People's Democracy

(Weekly Organ of the Communist Party of India (Marxist)

Vol. XXVI

No. 44

November 10,2002


Drought And Its Impact

 

P K Tandon

 

AFTER a spell of about two weeks in early June, rains played truant  this year, replacing an atmosphere of hope for peasantry with a sense of despair as the crops grown in the brief period of rainfall began to perish. Those who suffered the worst included the so-called prosperous zone of Punjab, Haryana and western UP which produces about 80 per cent of main food grains. Our agriculture, which employees 65 per cent of our total population and is responsible for about 30 per cent of our national income, thus faces serious devastation.

 

Rain water supplies more than half of irrigation water that our agriculture requires. It also feeds the underground sources like tube wells. But when rains fail, over-extraction of the underground water reduces supply from tube wells and other wells. In which case the water levels recede further below, reducing the supply and making it costlier.

 

According to Ajit Singh, union minister of agriculture, much of the crops has been damaged. The worst sufferers are maize and bajra. Besides crop damages, a serious scarcity of drinking water has come up, particularly in Rajasthan. The adivasi-dominated areas in Rajasthan, Madhya Pradesh and Chhattisgarh have reported widespread starvation and even starvation deaths, although the government denies reports about starvation deaths.

 

After months of hesitation and dilly-dallying, the government has been forced to admit that drought conditions have been prevailing in large parts of the country for the last 3 to 4 years. It has also admitted its continuation with greater intensity, causing more misery and devastation in 2002. Yet the government has sanctioned only a paltry sum of Rs 700 crore towards drought relief for the peasantry. The following figures will show how this peanut kind of supply of funds is totally inadequate for the purpose.

 

Till early August this year, paddy could be sown in only 15.9 million hectares area, instead of a normal 23.4 million hectares. This comes to only about 68 per cent of the normal area of paddy cultivation. For coarse grains, on the whole, the percentage of actual area sown has dropped to about 70 per cent of the normally cultivated area.
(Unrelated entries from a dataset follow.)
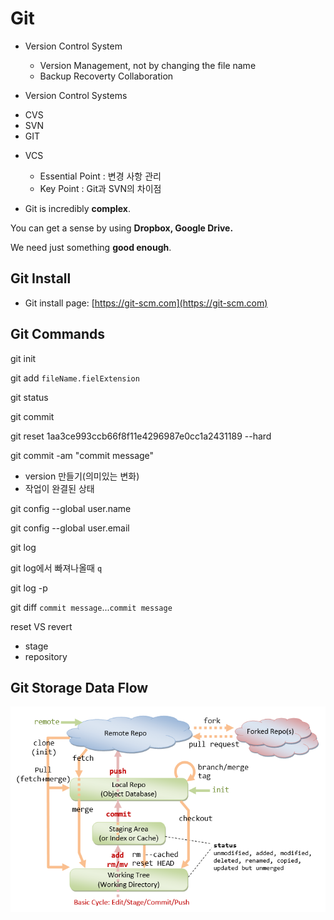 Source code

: # Git

* Version Control System
	- Version Management, not by changing the file name
	- Backup Recoverty Collaboration

* Version Control Systems
 - CVS
 - SVN
 - GIT

* VCS
	- Essential Point : 변경 사항 관리
	- Key Point : Git과 SVN의 차이점

* Git is incredibly __complex__.

You can get a sense by using __Dropbox, Google Drive.__

We need just something __good enough__.

## Git Install

* Git install page: [https://git-scm.com](https://git-scm.com)

## Git Commands

git init

git add `fileName.fielExtension`

git status

git commit

git reset 1aa3ce993ccb66f8f11e4296987e0cc1a2431189 --hard

git commit -am "commit message"

- version 만들기(의미있는 변화)
- 작업이 완결된 상태

git config --global user.name

git config --global user.email

git log

git log에서 빠져나올때 `q`

git log -p

git diff `commit message`...`commit message`

reset VS revert



* stage
* repository

## Git Storage Data Flow

![Git Storage Data Flow](images/Git_StorageDataFlow.png)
The area of bajra cultivation has gone down by about half of the normally cultivated area. While roughly 30 per cent of the land normally sown for kharif crops thus remains unutilised, the crops in some area have been damaged or even totally destroyed. Bulk of the suffers who could not even sow their crops, or whose crops suffered substantial damages, now cannot do anything except starving. On top of that, while the government’s relief of Rs 700 core is quite paltry for such a big mass of the sufferers, that too is yet to become operational in many areas.

 

In such a situation, no patriotic political or mass organisation can ignore the suffering of vast sections of agricultural labourers and poor peasants who constitute more than half of the rural masses. They are facing starvation in large parts of the country. The government has more than 5.3 crore tonnes of food grains in its godowns and, given political will, this may be distributed among those who are suffering due to the vagaries of nature.

 

Now it is up to the political parties and mass organisations of different sections of the working people to move and force the government to do something substantial for these starving millions.